++++ AVAILABLE DATA
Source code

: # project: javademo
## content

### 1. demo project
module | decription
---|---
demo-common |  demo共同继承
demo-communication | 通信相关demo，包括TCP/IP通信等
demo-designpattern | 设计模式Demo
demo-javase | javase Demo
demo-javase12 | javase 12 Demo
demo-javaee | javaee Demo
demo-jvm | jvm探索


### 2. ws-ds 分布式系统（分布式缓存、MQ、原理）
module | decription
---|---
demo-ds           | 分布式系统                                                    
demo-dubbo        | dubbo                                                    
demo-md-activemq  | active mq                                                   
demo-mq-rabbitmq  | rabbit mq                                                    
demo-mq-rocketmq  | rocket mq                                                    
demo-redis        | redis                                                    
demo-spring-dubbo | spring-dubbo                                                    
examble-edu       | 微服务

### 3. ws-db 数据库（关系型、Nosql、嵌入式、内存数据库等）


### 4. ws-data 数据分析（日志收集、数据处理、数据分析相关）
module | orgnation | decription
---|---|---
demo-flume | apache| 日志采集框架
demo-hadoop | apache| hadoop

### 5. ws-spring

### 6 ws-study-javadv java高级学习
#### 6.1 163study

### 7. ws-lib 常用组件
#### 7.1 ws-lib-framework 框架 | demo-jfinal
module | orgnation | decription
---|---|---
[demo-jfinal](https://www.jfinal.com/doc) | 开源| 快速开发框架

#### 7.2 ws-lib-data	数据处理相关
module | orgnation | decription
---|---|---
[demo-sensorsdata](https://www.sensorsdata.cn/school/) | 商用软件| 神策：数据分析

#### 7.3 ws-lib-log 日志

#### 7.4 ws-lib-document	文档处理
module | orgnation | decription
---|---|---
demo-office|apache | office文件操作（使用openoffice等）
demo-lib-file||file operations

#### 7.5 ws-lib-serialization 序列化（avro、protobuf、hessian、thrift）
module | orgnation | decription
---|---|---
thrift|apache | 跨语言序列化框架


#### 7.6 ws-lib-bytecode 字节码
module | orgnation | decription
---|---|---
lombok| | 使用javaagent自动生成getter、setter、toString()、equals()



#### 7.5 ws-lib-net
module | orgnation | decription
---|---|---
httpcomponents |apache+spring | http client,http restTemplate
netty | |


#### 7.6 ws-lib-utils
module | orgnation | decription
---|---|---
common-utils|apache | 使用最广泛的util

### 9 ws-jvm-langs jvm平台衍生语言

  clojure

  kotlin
++++++++
» **DIRECTIONS FOR THIS TASK**
Please copy each line of the entries in which the word "spring" shows up.

» **SOLUTION TO THE PROBLEM**
demo-spring-dubbo | spring-dubbo                                                    
### 5. ws-spring
httpcomponents |apache+spring | http client,http restTemplate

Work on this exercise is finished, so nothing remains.